[Data excerpts]
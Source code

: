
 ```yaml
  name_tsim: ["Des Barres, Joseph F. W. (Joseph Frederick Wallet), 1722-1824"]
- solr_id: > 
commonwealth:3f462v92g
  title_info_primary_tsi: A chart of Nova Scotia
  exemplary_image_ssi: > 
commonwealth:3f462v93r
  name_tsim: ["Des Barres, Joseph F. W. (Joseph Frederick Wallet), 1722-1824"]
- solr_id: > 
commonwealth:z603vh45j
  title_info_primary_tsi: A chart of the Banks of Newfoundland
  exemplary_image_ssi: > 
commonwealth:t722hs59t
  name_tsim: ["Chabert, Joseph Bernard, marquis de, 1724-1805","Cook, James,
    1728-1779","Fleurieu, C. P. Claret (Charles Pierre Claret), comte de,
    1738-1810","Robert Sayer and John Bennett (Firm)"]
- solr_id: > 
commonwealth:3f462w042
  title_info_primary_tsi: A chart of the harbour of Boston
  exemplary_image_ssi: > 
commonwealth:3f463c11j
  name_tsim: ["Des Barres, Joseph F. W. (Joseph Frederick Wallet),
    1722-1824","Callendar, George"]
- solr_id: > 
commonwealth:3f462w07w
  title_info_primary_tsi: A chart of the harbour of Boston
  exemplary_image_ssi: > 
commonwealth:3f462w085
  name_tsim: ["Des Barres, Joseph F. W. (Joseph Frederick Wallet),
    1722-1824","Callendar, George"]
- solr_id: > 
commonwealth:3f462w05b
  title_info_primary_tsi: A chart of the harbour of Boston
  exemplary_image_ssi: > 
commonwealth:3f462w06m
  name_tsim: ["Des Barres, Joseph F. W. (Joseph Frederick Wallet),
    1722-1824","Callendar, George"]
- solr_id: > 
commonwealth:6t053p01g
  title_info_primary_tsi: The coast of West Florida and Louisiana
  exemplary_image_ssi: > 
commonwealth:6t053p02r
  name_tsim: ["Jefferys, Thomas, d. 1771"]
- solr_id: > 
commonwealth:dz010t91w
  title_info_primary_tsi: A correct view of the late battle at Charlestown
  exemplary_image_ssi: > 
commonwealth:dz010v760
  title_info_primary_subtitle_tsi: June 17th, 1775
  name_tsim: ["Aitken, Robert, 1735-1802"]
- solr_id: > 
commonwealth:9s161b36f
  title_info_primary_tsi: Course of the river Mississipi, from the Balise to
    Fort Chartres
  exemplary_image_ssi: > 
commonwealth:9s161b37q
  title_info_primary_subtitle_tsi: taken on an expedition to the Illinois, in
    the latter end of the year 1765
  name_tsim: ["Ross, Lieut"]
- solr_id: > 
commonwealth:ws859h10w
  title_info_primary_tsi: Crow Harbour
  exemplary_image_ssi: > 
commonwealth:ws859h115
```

* [EXERCISE DIRECTIONS]
All of the entries must be printed again exactly as given.

* [RESPONSE BOX]
Source code

:
 ```yaml
  name_tsim: ["Des Barres, Joseph F. W. (Joseph Frederick Wallet), 1722-1824"]
- solr_id: > 
commonwealth:3f462v92g
  title_info_primary_tsi: A chart of Nova Scotia
  exemplary_image_ssi: > 
commonwealth:3f462v93r
  name_tsim: ["Des Barres, Joseph F. W. (Joseph Frederick Wallet), 1722-1824"]
- solr_id: > 
commonwealth:z603vh45j
  title_info_primary_tsi: A chart of the Banks of Newfoundland
  exemplary_image_ssi: > 
commonwealth:t722hs59t
  name_tsim: ["Chabert, Joseph Bernard, marquis de, 1724-1805","Cook, James,
    1728-1779","Fleurieu, C. P. Claret (Charles Pierre Claret), comte de,
    1738-1810","Robert Sayer and John Bennett (Firm)"]
- solr_id: > 
commonwealth:3f462w042
  title_info_primary_tsi: A chart of the harbour of Boston
  exemplary_image_ssi: > 
commonwealth:3f463c11j
  name_tsim: ["Des Barres, Joseph F. W. (Joseph Frederick Wallet),
    1722-1824","Callendar, George"]
- solr_id: > 
commonwealth:3f462w07w
  title_info_primary_tsi: A chart of the harbour of Boston
  exemplary_image_ssi: > 
commonwealth:3f462w085
  name_tsim: ["Des Barres, Joseph F. W. (Joseph Frederick Wallet),
    1722-1824","Callendar, George"]
- solr_id: > 
commonwealth:3f462w05b
  title_info_primary_tsi: A chart of the harbour of Boston
  exemplary_image_ssi: > 
commonwealth:3f462w06m
  name_tsim: ["Des Barres, Joseph F. W. (Joseph Frederick Wallet),
    1722-1824","Callendar, George"]
- solr_id: > 
commonwealth:6t053p01g
  title_info_primary_tsi: The coast of West Florida and Louisiana
  exemplary_image_ssi: > 
commonwealth:6t053p02r
  name_tsim: ["Jefferys, Thomas, d. 1771"]
- solr_id: > 
commonwealth:dz010t91w
  title_info_primary_tsi: A correct view of the late battle at Charlestown
  exemplary_image_ssi: > 
commonwealth:dz010v760
  title_info_primary_subtitle_tsi: June 17th, 1775
  name_tsim: ["Aitken, Robert, 1735-1802"]
- solr_id: > 
commonwealth:9s161b36f
  title_info_primary_tsi: Course of the river Mississipi, from the Balise to
    Fort Chartres
  exemplary_image_ssi: > 
commonwealth:9s161b37q
  title_info_primary_subtitle_tsi: taken on an expedition to the Illinois, in
    the latter end of the year 1765
  name_tsim: ["Ross, Lieut"]
- solr_id: > 
commonwealth:ws859h10w
  title_info_primary_tsi: Crow Harbour
  exemplary_image_ssi: > 
commonwealth:ws859h115
```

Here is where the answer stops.